Nous rejoignons ensuite la zone de Kliptown, NK nous emmène là où il a grandi, et là où il a depuis deux ans créé une association pour promouvoir l’éducation des jeunes, faire de l’aide scolaire, mais aussi proposer des activités extra-scolaires. Le but est bien sûr d’éduquer, mais aussi d’éviter que les jeunes désœuvrés ne traînent dans les rues et ainsi éradiquer la violence, la drogue et les grossesses chez des adolescentes. Tout un travail de sensibilisation est à faire. Ils ne sont que 6 pour s’occuper de tous les jeunes, le travail est titanesque. Un des membres de l’association nous fait faire le tour de la zone, et nous faire découvrir les habitats de la population. Nous n’avions pas forcément l’envie de faire du voyeurisme, mais nous nous retrouvons guidés dans les petites allées du bidonville de Kliptown. Quelques toilettes de chantier servent à tout le monde, un petit tuyau sert d’arrivée d’eau pour des centaines de personnes qui vivent des habitats insalubres. Certains sont en attente d’un logement social, ils peuvent attendre au moins 12 ans parfois. Le gouvernement a une politique de construction mais elle est ralentie car les propriétaires des terres constructibles ont souvent quitté le pays et restent introuvable, parfois ils refusent de vendre au prix d’achat que propose l’état (et ce dernier ne fait pour le moment pas de confiscation de terre). Nous sommes malheureusement face à une des réalités du pays, mais on peut se dire que Soweto dans sa globalité évolue, et que des associations comme celle de NK aide à faire avancer les choses.

 

Nous parlons un moment avec la femme de NK qui fait aussi partie de l’association, cela nous permet de mieux comprendre leur projet, et de leur glisser quelques idées pour communiquer autour (https://www.facebook.com/SOWE22). Nous reprenons ensuite la route avec NK pour rentrer vers notre quartier. Dans la voiture, nous continuons de parler et d’échanger.

 

Nous apprenons que le président actuel est en fait au pouvoir depuis un mois seulement. Il est originaire d’une des zones de Soweto, et la population semble placer en lui beaucoup d’espoir.

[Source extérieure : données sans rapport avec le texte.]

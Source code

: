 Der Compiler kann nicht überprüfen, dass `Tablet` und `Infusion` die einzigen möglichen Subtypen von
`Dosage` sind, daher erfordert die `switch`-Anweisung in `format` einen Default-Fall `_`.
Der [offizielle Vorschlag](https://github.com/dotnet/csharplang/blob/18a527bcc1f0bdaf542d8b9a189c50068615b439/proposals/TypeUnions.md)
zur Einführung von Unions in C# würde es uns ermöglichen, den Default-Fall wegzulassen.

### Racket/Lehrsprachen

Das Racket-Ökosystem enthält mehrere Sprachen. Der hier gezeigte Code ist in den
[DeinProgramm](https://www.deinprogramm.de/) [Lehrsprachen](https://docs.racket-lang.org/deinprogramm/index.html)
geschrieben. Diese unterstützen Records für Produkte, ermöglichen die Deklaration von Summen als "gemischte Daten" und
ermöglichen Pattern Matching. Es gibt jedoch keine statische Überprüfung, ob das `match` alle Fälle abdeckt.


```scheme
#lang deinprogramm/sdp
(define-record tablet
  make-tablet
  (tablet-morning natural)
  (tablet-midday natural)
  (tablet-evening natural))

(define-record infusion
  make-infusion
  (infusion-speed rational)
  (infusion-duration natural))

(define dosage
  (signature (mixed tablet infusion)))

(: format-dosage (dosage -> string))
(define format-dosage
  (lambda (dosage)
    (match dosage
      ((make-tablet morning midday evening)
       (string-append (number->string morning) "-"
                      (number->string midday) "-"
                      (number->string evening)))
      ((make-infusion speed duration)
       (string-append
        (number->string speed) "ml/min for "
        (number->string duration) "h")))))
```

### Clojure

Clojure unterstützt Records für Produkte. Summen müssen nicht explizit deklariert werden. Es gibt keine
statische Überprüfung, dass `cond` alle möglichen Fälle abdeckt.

Le précédent président a été destitué avant la fin de son mandat suite à un scandale de corruption, ce dernier était aussi président de l’ANC, le parti au pouvoir. Les instances du parti ont fait le calcul de le destituer avant les élections de 2019, pour redorer le blason du parti. Les élections auront quand même lieu en 2019, c’est donc un challenge pour le président actuel d’être réélu. L’histoire du pays est en train se s’écrire, et nous espérons avoir l’occasion de revenir, et de découvrir à ce moment un pays qui aura relevé la tête.

 

C’est la tête bien remplie et le cœur un peu lourd que nous rentrons. La visite d’aujourd’hui était le parfait complément aux visites des dernier jours, mais le sujet est dur à absorber, et à digérer. NK a rendu cette visite intéressante, vivante, et elle était parfaitement bien gérée. C’était crucial je pense de visiter Soweto avec un de ses enfants, un de ses membres qui connait son histoire parfaitement (heureusement que nous pouvons comprendre l’anglais !). Après tout ça, nous passons une fin d’après-midi un peu plus légère à Melville. Le soir, nous allons boire un verre avec Bartho, pour passer un dernier moment ensemble, il aura été un hôte en or pour notre séjour à Johannesburg.